An Overview of Corporate Governance and Innovation in Chinese IT and Manufacturing Listed Firms

An Overview of Corporate Governance and Innovation in Chinese IT and Manufacturing Listed Firms

Xihui Chen (Teesside University, UK)
DOI: 10.4018/978-1-7998-4852-3.ch016
OnDemand PDF Download:
No Current Special Offers


This study introduces the current structure of corporate governance (ownership and board structure) and innovation in Chinese IT and manufacturing listed firms. It highlights the unique features and potential issues of corporate governance and innovation in the Chinese institutional environment. This chapter helps advance the understanding of ownership and board structures, as well as innovation in Chinese IT and manufacturing industries.
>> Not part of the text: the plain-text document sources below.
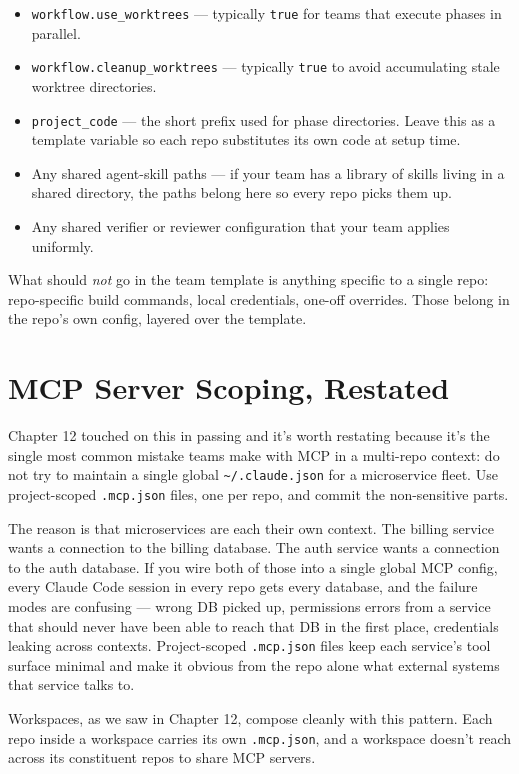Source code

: \documentclass[11pt,letterpaper,openany]{book}
\begin{document}
\begin{itemize}
\item \texttt{workflow.use\_worktrees} --- typically \texttt{true}
  for teams that execute phases in parallel.
\item \texttt{workflow.cleanup\_worktrees} --- typically \texttt{true}
  to avoid accumulating stale worktree directories.
\item \texttt{project\_code} --- the short prefix used for phase
  directories. Leave this as a template variable so each repo
  substitutes its own code at setup time.
\item Any shared agent-skill paths --- if your team has a library
  of skills living in a shared directory, the paths belong here
  so every repo picks them up.
\item Any shared verifier or reviewer configuration that your team
  applies uniformly.
\end{itemize}

What should \emph{not} go in the team template is anything specific
to a single repo: repo-specific build commands, local credentials,
one-off overrides. Those belong in the repo's own config, layered
over the template.

\section{MCP Server Scoping, Restated}

Chapter 12 touched on this in passing and it's worth restating
because it's the single most common mistake teams make with MCP in
a multi-repo context: do not try to maintain a single global
\texttt{\~{}/.claude.json} for a microservice fleet. Use
project-scoped \texttt{.mcp.json} files, one per repo, and commit
the non-sensitive parts.

The reason is that microservices are each their own context. The
billing service wants a connection to the billing database. The
auth service wants a connection to the auth database. If you wire
both of those into a single global MCP config, every Claude Code
session in every repo gets every database, and the failure modes
are confusing --- wrong DB picked up, permissions errors from a
service that should never have been able to reach that DB in the
first place, credentials leaking across contexts. Project-scoped
\texttt{.mcp.json} files keep each service's tool surface minimal
and make it obvious from the repo alone what external systems
that service talks to.

Workspaces, as we saw in Chapter 12, compose cleanly with this
pattern. Each repo inside a workspace carries its own
\texttt{.mcp.json}, and a workspace doesn't reach across its
constituent repos to share MCP servers.
\end{document}
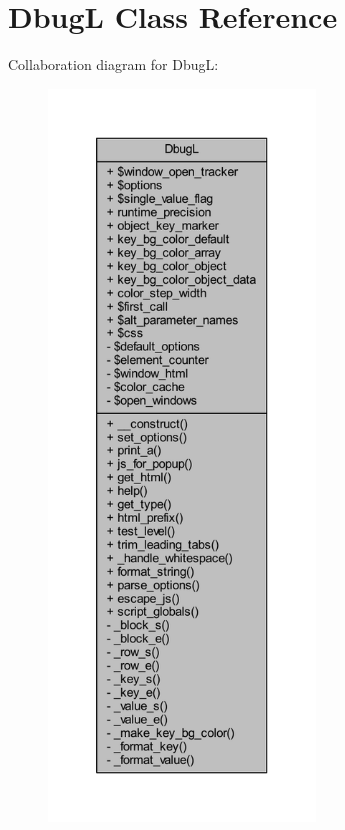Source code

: \hypertarget{class_dbug_l}{}\section{DbugL Class Reference}
\label{class_dbug_l}


Collaboration diagram for DbugL\+:\nopagebreak
\begin{figure}[H]
\begin{center}
\leavevmode
\includegraphics[height=550pt]{class_dbug_l__coll__graph}
\end{center}
\end{figure}
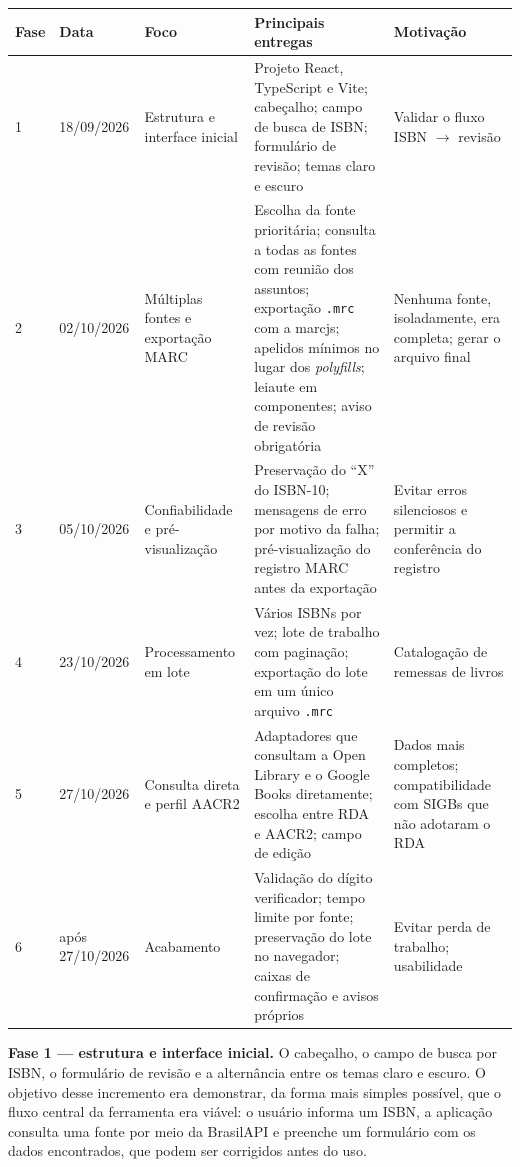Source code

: \begin{quadro}[htbp]
    \centering
    \caption{Fases do desenvolvimento do Cataloga+}
    \label{qua:linha-desenvolvimento}
    \footnotesize
    \begin{tabular}{|p{}|p{}|p{}|p{}|p{}|}
        \hline
        \textbf{Fase} & \textbf{Data} & \textbf{Foco} & \textbf{Principais entregas} & \textbf{Motivação} \\ \hline
        1 & 18/09/2026 & Estrutura e interface inicial & Projeto React, TypeScript e Vite; cabeçalho; campo de busca de ISBN; formulário de revisão; temas claro e escuro & Validar o fluxo ISBN $\rightarrow$ revisão \\ \hline
        2 & 02/10/2026 & Múltiplas fontes e exportação MARC & Escolha da fonte prioritária; consulta a todas as fontes com reunião dos assuntos; exportação \texttt{.mrc} com a marcjs; apelidos mínimos no lugar dos \textit{polyfills}; leiaute em componentes; aviso de revisão obrigatória & Nenhuma fonte, isoladamente, era completa; gerar o arquivo final \\ \hline
        3 & 05/10/2026 & Confiabilidade e pré-visualização & Preservação do ``X'' do ISBN-10; mensagens de erro por motivo da falha; pré-visualização do registro MARC antes da exportação & Evitar erros silenciosos e permitir a conferência do registro \\ \hline
        4 & 23/10/2026 & Processamento em lote & Vários ISBNs por vez; lote de trabalho com paginação; exportação do lote em um único arquivo \texttt{.mrc} & Catalogação de remessas de livros \\ \hline
        5 & 27/10/2026 & Consulta direta e perfil AACR2 & Adaptadores que consultam a Open Library e o Google Books diretamente; escolha entre RDA e AACR2; campo de edição & Dados mais completos; compatibilidade com SIGBs que não adotaram o RDA \\ \hline
        6 & após 27/10/2026 & Acabamento & Validação do dígito verificador; tempo limite por fonte; preservação do lote no navegador; caixas de confirmação e avisos próprios & Evitar perda de trabalho; usabilidade \\ \hline
    \end{tabular}
\end{quadro}

\textbf{Fase 1 --- estrutura e interface inicial.} O cabeçalho, o campo de busca por ISBN, o formulário de revisão e a alternância entre os temas claro e escuro. O objetivo desse incremento era demonstrar, da forma mais simples possível, que o fluxo central da ferramenta era viável: o usuário informa um ISBN, a aplicação consulta uma fonte por meio da BrasilAPI e preenche um formulário com os dados encontrados, que podem ser corrigidos antes do uso.

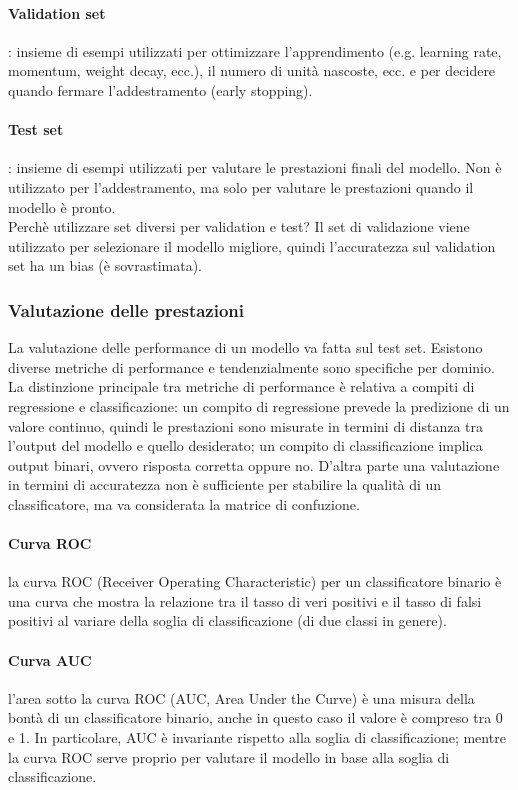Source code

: \paragraph{Validation set}: insieme di esempi utilizzati per ottimizzare
l'apprendimento (e.g. learning rate, momentum, weight decay, ecc.), il numero di
unità nascoste, ecc. e per decidere quando fermare l'addestramento (early
stopping).

\paragraph{Test set}: insieme di esempi utilizzati per valutare le prestazioni
finali del modello. Non è utilizzato per l'addestramento, ma solo per valutare 
le prestazioni quando il modello è pronto.\\

Perchè utilizzare set diversi per validation e test? Il set di validazione viene
utilizzato per selezionare il modello migliore, quindi l'accuratezza sul
validation set ha un bias (è sovrastimata).

\subsubsection{Valutazione delle prestazioni}

La valutazione delle performance di un modello va fatta sul test set. Esistono
diverse metriche di performance e tendenzialmente sono specifiche per dominio.
La distinzione principale tra metriche di performance è relativa a compiti di
regressione e classificazione: un compito di regressione prevede la predizione
di un valore continuo, quindi le prestazioni sono misurate in termini di
distanza tra l'output del modello e quello desiderato; un compito di
classificazione implica output binari, ovvero risposta corretta oppure no.
D'altra parte una valutazione in termini di accuratezza non è sufficiente per
stabilire la qualità di un classificatore, ma va considerata la matrice di
confuzione.

\paragraph{Curva ROC} la curva ROC (Receiver Operating Characteristic) per un
classificatore binario è una curva che mostra la relazione tra il tasso di
veri positivi e il tasso di falsi positivi al variare della soglia di
classificazione (di due classi in genere).

\paragraph{Curva AUC} l'area sotto la curva ROC (AUC, Area Under the Curve) è
una misura della bontà di un classificatore binario, anche in questo caso il
valore è compreso tra 0 e 1. In particolare, AUC è invariante rispetto alla
soglia di classificazione; mentre la curva ROC serve proprio per valutare il
modello in base alla soglia di classificazione.
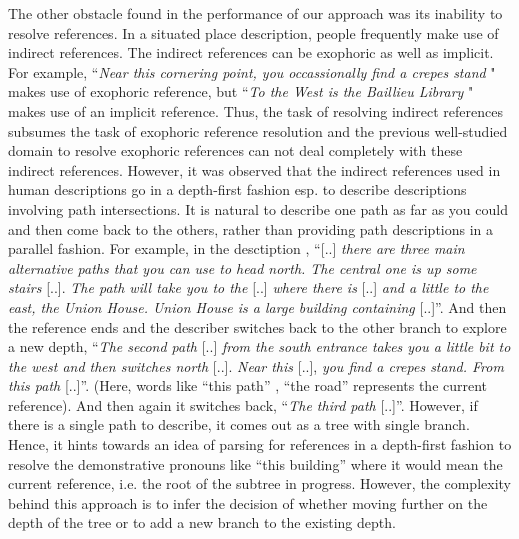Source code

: \documentclass{acm_proc_article-sp}
\begin{document}
The other obstacle found in the performance of our approach was its inability to resolve references.
In a situated place description, people frequently make use of indirect references. The 
indirect references can be exophoric as well as implicit. For example, ``\textit{Near this cornering point, you occassionally find a crepes stand} "
 makes use of exophoric reference, but ``\textit{To the West is the Baillieu Library} " makes use of an implicit reference. Thus,
the task of resolving indirect references subsumes the task of exophoric reference resolution and 
the previous well-studied domain to resolve exophoric references can not deal completely with these indirect references.
However, it was observed that the indirect references used in human descriptions go in a
depth-first fashion esp. to describe descriptions involving path intersections. It is natural to
describe one path as far as you could and then come back to the others,
rather than providing path descriptions in a parallel fashion. For
example, in the desctiption , ``{[}..{]} \textit{there are three main
alternative paths that you can use to head north. The central one is up
some stairs} {[}..{]}. \textit{The path will take you to the} {[}..{]} \textit{where there
is} {[}..{]} \textit{and a little to the east, the Union House. Union House is a
large building containing} {[}..{]}''. And then the reference ends and the
describer switches back to the other branch to explore a new depth,
``\textit{The second path} {[}..{]} \textit{from the south entrance takes you a little
bit to the west and then switches north} {[}..{]}. \textit{Near this} {[}..{]},
\textit{you find a crepes stand. From this path }{[}..{]}''. (Here, words like
``this path'' , ``the road'' represents the current reference). And then
again it switches back, ``\textit{The third path} {[}..{]}''. 
However, if there is a single path to describe, it comes out as a tree with single branch.
Hence, it hints towards an idea of parsing for references in a depth-first fashion 
to resolve the demonstrative pronouns like ``this building'' where it would
mean the current reference, i.e. the root of the subtree in progress. 
However, the complexity behind this approach is to infer the decision of whether moving further on the depth
of the tree or to add a new branch to the existing depth. 
\end{document}
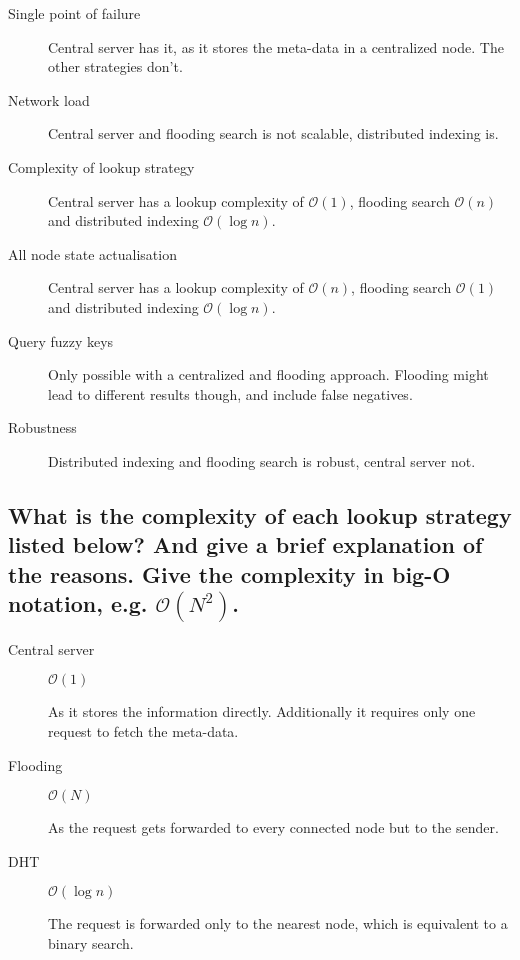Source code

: \documentclass{article}
\begin{document}
\begin{description}
  \item[Single point of failure]

    Central server has it, as it stores the meta-data in a centralized node. The
    other strategies don't.

  \item[Network load]

    Central server and flooding search is not scalable, distributed indexing is.

  \item[Complexity of lookup strategy]

    Central server has a lookup complexity of $\mathcal{O}(1)$, flooding search
    $\mathcal{O}(n)$ and distributed indexing $\mathcal{O}(\log{}n)$.

  \item[All node state actualisation]

    Central server has a lookup complexity of $\mathcal{O}(n)$, flooding search
    $\mathcal{O}(1)$ and distributed indexing $\mathcal{O}(\log{}n)$.

  \item[Query fuzzy keys]

    Only possible with a centralized and flooding approach. Flooding might lead
    to different results though, and include false negatives.

  \item[Robustness]

    Distributed indexing and flooding search is robust, central server not.

\end{description}

\subsection{What is the complexity of each lookup strategy listed below? And
give a brief explanation of the reasons. Give the complexity in big-O notation,
e.g. $\mathcal{O}(N^2)$.}

\begin{description}
  \item[Central server]

    $\mathcal{O}(1)$

    As it stores the information directly. Additionally it requires only one
    request to fetch the meta-data.

  \item[Flooding]

    $\mathcal{O}(N)$

    As the request gets forwarded to every connected node but to the sender.

  \item[DHT]

    $\mathcal{O}(\log{}n)$

    The request is forwarded only to the nearest node, which is equivalent to a
    binary search.

\end{description}
\end{document}
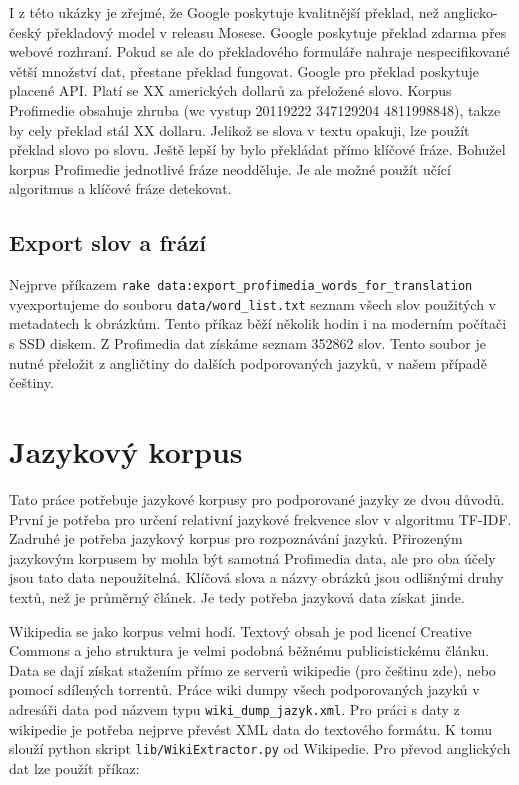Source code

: I z této ukázky je zřejmé, že Google poskytuje kvalitnější překlad, než anglicko-český překladový model v releasu Mosese. Google poskytuje překlad zdarma přes webové rozhraní. Pokud se ale do překladového formuláře nahraje nespecifikované větší množství dat, přestane překlad fungovat. Google pro překlad poskytuje placené API. Platí se XX amerických dollarů za přeložené slovo. Korpus Profimedie obsahuje zhruba (wc vystup 20119222 347129204 4811998848), takze by cely překlad stál XX dollaru. Jelikož se slova v textu opakuji, lze použít překlad slovo po slovu. Ještě lepší by bylo překládat přímo klíčové fráze. Bohužel korpus Profimedie jednotlivé fráze neodděluje. Je ale možné použít učící algoritmus a klíčové fráze detekovat.

\subsection{Export slov a frází}
Nejprve příkazem \lstinline{rake data:export_profimedia_words_for_translation} vyexportujeme do souboru \lstinline{data/word_list.txt} seznam všech slov použitých v metadatech k obrázkům. Tento příkaz běží několik hodin i na moderním počítači s SSD diskem. Z Profimedia dat získáme seznam 352862 slov. Tento soubor je nutné přeložit z angličtiny do dalších podporovaných jazyků, v našem případě češtiny.

\section{Jazykový korpus}
Tato práce potřebuje jazykové korpusy pro podporované jazyky ze dvou důvodů. První je potřeba pro určení relativní jazykové frekvence slov v algoritmu TF-IDF. Zadruhé je potřeba jazykový korpus pro rozpoznávání jazyků. Přirozeným jazykovým korpusem by mohla být samotná Profimedia data, ale pro oba účely jsou tato data nepoužitelná. Klíčová slova a názvy obrázků jsou odlišnými druhy textů, než je průměrný článek. Je tedy potřeba jazyková data získat jinde.

Wikipedia se jako korpus velmi hodí. Textový obsah je pod licencí Creative Commons a jeho struktura je velmi podobná běžnému publicistickému článku. Data se dají získat stažením přímo ze serverů wikipedie (pro češtinu zde), nebo pomocí sdílených torrentů. Práce wiki dumpy všech podporovaných jazyků v adresáři data pod názvem typu \lstinline{wiki_dump_jazyk.xml}. Pro práci s daty z wikipedie je potřeba nejprve převést XML data do textového formátu. K tomu slouží python skript \lstinline{lib/WikiExtractor.py} od Wikipedie. Pro převod anglických dat lze použít příkaz:

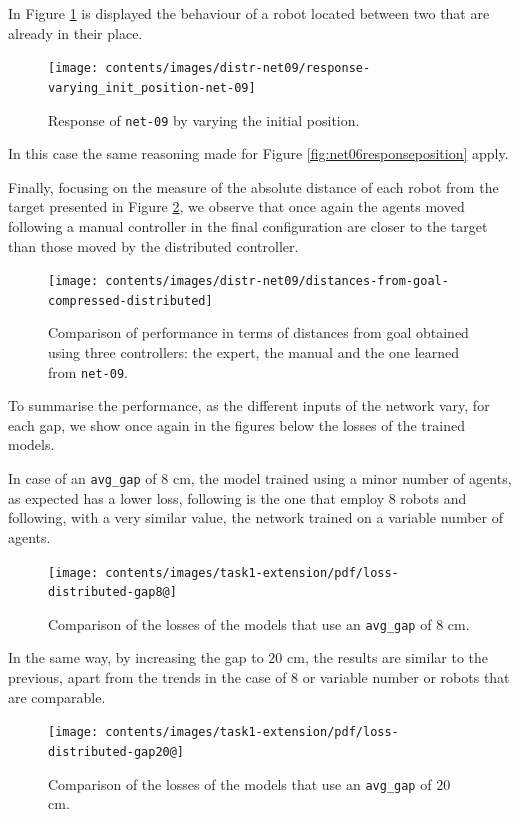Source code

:In Figure \ref{fig:net09responseposition} is displayed the behaviour of a robot 
located between two that are already in their place.
\begin{figure}[!htb]
	\centering
	\texttt{[image: contents/images/distr-net09/response-varying\_init\_position-net-09]}%
	\caption{Response of \texttt{net-09} by varying the initial position.}
	\label{fig:net09responseposition}
\end{figure}
In this case the same reasoning made for Figure \ref{fig:net06responseposition} 
apply.

Finally, focusing on the measure of the absolute distance of each robot from the 
target presented in Figure \ref{fig:net09distance}, we observe that once again the 
agents moved following a manual controller in the final configuration are closer 
to the target than those moved by the distributed controller.
\begin{figure}[!htb]
	\centering
	\texttt{[image: contents/images/distr-net09/distances-from-goal-compressed-distributed]}%
	\caption[Evaluation of \texttt{net-09} distances from goal.]{Comparison of 
		performance in terms of distances from goal obtained using three 
		controllers: the expert, the manual and the one learned from 
		\texttt{net-09}.}
	\label{fig:net09distance}
\end{figure}

To summarise the performance, as the different inputs of the network 
vary, for each gap, we show once again in the figures below the losses of the 
trained models.

In case of an \texttt{avg\_gap} of $8$ \gls{cm}, the model trained using 
a minor number of agents, as expected has a lower loss, following is the one that 
employ 8 robots and following, with a very similar value, the network trained on a 
variable number of agents.
\begin{figure}[!htb]
	\centering
	\texttt{[image: contents/images/task1-extension/pdf/loss-distributed-gap8@]}%
	\caption{Comparison of the losses of the models that use an \texttt{avg\_gap} 
	of $8$ \gls{cm}.}
	\label{fig:distloss8-2}
\end{figure}

In the same way, by increasing the gap to $20$ \gls{cm}, the results are similar to 
the previous, apart from the trends in the case of 8 or variable number or robots 
that are comparable.
\begin{figure}[!htb]
	\centering
	\texttt{[image: contents/images/task1-extension/pdf/loss-distributed-gap20@]}%
	\caption{Comparison of the losses of the models that use an \texttt{avg\_gap} 
	of $20$ \gls{cm}.}
	\label{fig:distloss20}
\end{figure}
It is hoped that this study will encourage more research to pursue this interesting research field.
Chapter Preview

1. Introduction

China, the world’s second-largest economy and one of the largest transition economies, has attracted many scholars in recent years, who have used Chinese financial data for their research and publications in top academic journals (e.g., Chen, 2014; Cheng et al., 2015; Qian & Yeung, 2015; Jiang & Kim, 2015; Hutson et al., 2019). This increase in scholarship is not surprising. Corporate governance (CG) is one of the most important topics in the research area since all firms, especially listed firms, require it. CG is central to how firms allocate resources and, therefore, it shapes the strategic choices that managers make in achieving the firm’s objectives. Keasey and Wright (1993) viewed the role of CG from two broad perspectives. One emphasises the stewardship and accountability role, stressing the need for CG as a mechanism to monitor managers and enhance performance. The other emphasises the innovation role, considering innovation as providing the mechanisms that motivate management to optimise shareholders’ wealth by sustaining corporate competitiveness. Thus, the two dimensions are highly relevant to each other, as they both aim to ensure that corporate resources are used to secure the firm’s long-term performance, thus protecting and enhancing shareholders’ wealth (O’Connor & Rafferty, 2012).

China has recently made huge strides in innovation and become a global force in the world’s digital economy and cutting-edge technologies (Lo et al., 2019; Woetzel et al., 2019). China’s continued innovation is at the heart of its economic development. For example, China’s Medium to Long Term Science and Technology Development Plan 2016-2020 has two bold aims. The first is to raise R&D intensity to the current OECD (Organisation for Economic Cooperation and Development) average by 2020 (increasing spending as a share of GDP from 1.3% to 2.5%) and lift the country’s comprehensive innovation capabilities into the world’s top 15. The second is to reduce the reliance on imported technology sharply, obtain advanced core technologies in the equipment manufacturing, and the information industry (The National Development and Reform Commission of China, 2016). China’s R&D investment is now 33 times what it was in 1995 and now accounts for more than 2% (2.08%) of the country’s GDP for the first time in 2013, totalling RMB 1.18 trillion. This increase of 15% from 2012 shows that China is on track to achieve its target of R&D spending, accounting for 2.2% of GDP by 2015. In 2011, China surpassed Japan to become second in the world in total R&D investment. It is also the world’s second-largest publisher of research (UK Science & Innovation Network, 2015).

As to how technological advancement occurs in the modern world, the literature stresses the significance of institutions involved in industrial innovation (Lo et al., 2019). These institutions include not only the regulations, policies, markets, and networks in a company’s external environment, but also institutions within a firm, especially CG structure. This study argues that CG structures play a crucial role in innovation.